With the continuous increase of coal mining intensity, the mine gradually moves to the deep, bringing about increasingly serious rock burst hazard. The deep rock burst mines often have one or more layers of hard and thick rock strata. These hard roofs are thick and strong integrity. When they suddenly rupture, they can release a large amount of elastic energies, which can easily to cause rock burst accidents and seriously restrict the safety of mine production. Herein, appropriate treatment measures were put forward for the special situation of deep burial depth of coal seam and general presence of many kinds of hard and thick rock strata in Mengcun Coal Mine in Binchang Mining Area, Shaanxi Province. These measure include: (1) Breaking and weakening treatment should be provided for the hard and thick rock strata with a thickness over 10 m within the range of 0‒80 m above the roof. (2) The roof deep-hole pre-split blasting measure should be taken for the low-level rock strata within the range of 0‒30 m above the coal seam. (3) The roof directional long-borehole hydraulic fracturing should be conducted to the middle-level hard rock strata within the range of 30‒60 m above the coal seam, and the staged fracturing of surface horizontal well should be performed for the high-level hard rock strata over 60 m above the coal seam.

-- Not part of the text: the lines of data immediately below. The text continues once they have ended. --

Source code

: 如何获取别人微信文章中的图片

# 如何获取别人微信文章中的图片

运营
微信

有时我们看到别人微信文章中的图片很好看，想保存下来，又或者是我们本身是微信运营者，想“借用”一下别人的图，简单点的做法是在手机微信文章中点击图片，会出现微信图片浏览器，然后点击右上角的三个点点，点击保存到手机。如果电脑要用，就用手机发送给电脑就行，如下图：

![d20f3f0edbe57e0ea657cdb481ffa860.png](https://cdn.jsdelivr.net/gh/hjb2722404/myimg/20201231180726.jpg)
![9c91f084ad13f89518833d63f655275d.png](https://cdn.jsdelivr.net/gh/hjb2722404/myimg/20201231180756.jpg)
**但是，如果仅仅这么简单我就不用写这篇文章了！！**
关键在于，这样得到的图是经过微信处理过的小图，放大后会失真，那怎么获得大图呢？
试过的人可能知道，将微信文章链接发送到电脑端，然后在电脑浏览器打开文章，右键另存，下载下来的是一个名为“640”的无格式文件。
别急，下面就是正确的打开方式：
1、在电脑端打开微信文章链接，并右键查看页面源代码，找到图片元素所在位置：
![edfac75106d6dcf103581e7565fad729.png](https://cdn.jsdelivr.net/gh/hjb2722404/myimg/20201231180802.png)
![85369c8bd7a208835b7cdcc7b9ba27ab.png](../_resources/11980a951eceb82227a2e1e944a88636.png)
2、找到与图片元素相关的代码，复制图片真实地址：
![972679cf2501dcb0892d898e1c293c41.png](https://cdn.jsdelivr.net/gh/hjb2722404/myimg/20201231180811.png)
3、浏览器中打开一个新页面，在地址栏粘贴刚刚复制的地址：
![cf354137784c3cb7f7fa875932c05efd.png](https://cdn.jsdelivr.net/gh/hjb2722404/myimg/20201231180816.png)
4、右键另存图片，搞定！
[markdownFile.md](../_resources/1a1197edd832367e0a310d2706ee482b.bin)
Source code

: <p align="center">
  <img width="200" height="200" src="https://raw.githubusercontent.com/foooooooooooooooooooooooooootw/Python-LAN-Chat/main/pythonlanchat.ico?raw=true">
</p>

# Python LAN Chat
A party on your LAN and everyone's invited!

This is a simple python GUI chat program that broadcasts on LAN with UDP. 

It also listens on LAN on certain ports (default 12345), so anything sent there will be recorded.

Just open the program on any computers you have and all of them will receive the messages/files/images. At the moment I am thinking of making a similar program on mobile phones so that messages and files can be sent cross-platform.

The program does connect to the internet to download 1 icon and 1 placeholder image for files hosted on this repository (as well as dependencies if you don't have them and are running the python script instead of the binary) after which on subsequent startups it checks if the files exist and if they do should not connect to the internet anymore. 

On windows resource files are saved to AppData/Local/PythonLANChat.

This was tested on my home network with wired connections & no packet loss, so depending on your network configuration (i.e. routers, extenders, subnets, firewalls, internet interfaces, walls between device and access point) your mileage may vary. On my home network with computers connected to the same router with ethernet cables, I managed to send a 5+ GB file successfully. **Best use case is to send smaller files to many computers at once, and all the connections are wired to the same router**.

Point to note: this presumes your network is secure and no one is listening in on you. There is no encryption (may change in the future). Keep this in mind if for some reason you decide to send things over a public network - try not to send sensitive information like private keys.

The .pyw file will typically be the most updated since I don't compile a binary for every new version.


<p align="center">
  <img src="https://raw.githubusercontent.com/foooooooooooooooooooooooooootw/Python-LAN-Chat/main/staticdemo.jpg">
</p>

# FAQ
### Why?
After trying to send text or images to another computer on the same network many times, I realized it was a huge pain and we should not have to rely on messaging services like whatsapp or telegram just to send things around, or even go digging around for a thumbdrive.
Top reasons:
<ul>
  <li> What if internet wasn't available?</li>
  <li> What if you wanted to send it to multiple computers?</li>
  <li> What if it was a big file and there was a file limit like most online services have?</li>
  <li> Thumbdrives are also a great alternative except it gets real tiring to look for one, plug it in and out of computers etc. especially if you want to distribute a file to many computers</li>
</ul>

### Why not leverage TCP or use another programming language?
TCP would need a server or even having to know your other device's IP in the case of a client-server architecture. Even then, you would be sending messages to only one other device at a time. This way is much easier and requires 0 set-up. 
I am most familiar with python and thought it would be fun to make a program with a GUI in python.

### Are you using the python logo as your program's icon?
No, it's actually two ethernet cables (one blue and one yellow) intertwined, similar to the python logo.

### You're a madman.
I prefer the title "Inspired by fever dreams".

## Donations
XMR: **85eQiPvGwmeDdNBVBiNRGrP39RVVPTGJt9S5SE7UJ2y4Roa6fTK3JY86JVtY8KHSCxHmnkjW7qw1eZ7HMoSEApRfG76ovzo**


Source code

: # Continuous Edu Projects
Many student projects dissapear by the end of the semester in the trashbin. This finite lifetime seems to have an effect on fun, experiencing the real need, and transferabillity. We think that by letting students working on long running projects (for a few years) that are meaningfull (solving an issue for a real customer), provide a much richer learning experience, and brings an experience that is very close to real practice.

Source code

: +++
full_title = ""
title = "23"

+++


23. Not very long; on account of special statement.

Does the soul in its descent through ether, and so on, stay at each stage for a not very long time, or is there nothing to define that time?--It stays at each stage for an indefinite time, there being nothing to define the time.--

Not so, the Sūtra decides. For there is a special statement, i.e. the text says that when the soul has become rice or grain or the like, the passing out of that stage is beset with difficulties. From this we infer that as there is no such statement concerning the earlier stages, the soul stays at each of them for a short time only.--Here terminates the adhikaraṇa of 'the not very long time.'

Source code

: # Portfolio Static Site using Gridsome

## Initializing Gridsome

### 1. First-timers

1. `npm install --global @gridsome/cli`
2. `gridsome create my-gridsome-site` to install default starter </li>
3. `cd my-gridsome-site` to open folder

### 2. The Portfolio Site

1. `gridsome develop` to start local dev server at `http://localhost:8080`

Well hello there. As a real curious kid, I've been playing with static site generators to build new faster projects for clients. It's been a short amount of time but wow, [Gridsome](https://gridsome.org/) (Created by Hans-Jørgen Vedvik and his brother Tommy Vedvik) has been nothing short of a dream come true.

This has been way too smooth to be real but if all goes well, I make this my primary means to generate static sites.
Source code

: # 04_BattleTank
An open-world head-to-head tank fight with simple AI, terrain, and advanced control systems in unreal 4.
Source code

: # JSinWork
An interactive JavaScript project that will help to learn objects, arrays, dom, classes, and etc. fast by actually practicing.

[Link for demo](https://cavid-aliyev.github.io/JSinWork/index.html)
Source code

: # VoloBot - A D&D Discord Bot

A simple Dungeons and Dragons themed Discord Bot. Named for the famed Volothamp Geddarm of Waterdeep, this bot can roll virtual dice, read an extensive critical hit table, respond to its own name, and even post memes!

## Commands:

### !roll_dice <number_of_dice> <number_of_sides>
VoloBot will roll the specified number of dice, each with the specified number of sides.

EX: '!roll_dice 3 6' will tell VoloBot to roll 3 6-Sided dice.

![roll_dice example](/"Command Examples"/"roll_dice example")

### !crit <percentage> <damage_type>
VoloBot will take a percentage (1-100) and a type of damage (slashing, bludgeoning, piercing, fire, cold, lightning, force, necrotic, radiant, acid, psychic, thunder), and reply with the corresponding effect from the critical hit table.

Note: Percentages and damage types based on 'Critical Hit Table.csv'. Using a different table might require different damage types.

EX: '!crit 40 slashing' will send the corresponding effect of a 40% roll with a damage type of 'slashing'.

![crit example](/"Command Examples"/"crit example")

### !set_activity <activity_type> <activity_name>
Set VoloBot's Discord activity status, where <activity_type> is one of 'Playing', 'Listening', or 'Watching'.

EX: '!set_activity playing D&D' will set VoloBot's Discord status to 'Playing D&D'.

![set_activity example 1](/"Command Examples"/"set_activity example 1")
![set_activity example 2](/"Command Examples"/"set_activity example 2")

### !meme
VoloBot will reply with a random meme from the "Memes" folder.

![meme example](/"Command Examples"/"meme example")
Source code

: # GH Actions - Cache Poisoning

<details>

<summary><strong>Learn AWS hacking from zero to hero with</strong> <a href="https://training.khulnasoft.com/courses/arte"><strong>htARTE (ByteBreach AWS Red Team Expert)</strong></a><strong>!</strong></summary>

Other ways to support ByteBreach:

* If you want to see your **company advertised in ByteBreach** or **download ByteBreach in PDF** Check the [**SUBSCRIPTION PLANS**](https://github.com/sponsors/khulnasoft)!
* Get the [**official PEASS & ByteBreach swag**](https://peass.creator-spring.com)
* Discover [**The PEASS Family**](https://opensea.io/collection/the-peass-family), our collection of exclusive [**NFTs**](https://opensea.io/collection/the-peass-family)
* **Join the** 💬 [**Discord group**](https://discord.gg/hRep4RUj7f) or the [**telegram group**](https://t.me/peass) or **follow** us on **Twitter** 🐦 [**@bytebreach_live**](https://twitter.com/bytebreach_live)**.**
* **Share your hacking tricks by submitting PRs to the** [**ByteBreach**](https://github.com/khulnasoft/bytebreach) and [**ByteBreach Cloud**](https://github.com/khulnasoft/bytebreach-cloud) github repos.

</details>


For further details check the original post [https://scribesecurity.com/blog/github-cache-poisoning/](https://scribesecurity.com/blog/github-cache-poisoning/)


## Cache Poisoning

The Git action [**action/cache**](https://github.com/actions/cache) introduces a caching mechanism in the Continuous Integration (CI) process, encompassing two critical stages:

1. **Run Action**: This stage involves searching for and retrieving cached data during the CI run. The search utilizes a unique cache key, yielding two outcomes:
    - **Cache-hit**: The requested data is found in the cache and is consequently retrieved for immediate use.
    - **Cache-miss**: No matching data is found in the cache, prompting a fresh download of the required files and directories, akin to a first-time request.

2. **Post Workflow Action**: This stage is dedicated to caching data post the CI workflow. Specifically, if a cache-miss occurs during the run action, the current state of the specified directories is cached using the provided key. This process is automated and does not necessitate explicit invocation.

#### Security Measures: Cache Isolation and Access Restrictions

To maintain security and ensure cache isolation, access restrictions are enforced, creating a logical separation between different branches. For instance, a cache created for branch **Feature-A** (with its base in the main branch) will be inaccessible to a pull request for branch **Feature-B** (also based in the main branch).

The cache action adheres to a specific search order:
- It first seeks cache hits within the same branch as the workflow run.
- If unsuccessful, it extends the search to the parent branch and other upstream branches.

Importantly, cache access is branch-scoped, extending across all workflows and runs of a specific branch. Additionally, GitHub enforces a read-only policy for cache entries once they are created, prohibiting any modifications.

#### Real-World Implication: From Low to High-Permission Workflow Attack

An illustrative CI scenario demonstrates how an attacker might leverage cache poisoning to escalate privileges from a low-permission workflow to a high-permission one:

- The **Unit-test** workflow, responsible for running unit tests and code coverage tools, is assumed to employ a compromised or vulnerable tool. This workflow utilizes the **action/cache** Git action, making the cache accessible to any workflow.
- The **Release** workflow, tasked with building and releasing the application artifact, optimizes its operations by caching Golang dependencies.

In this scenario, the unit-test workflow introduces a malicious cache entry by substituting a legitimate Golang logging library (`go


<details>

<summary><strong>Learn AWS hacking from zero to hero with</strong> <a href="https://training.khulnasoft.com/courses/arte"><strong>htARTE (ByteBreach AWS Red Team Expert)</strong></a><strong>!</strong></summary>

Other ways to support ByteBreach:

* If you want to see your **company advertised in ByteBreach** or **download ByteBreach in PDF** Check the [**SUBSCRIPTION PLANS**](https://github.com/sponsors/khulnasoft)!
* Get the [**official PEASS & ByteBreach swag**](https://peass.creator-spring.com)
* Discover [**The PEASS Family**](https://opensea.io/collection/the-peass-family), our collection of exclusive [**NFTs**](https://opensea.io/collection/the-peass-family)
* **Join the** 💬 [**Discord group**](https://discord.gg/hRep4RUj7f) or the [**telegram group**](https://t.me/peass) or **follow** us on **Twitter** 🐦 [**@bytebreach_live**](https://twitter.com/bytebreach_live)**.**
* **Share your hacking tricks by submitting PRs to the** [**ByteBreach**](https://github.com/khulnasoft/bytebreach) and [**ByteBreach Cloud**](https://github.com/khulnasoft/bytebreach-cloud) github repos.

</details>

In this way, the fractures generated in the high, middle and low-level roof can be penetrated vertically, and thus the roof can be “cut” into a relatively regular “block” structure, so that the stress in the overlying strata can be transformed from “hard transmission” to “soft transmission”. Meanwhile, combined with the coal seam pressure relief measures such as large-diameter pressure relief and coal seam blasting, a surface and underground integrated three-dimensional prevention and control mode is formed, which integrates the regional and local areas, having the coal seam and rock stratum fully covered. The engineering practice has proved that: after the implementation of the 3D prevention and control mode, the microseismic events above 103 J in the regional working face are reduced by 88%, the periodic weighting intensity is reduced by 23%, the weighting duration is shortened by 61%, and the anti-scour effect is good. Generally, the successful application of this technical model could provide a reference for the treatment of rock burst mine disasters under similar geological conditions.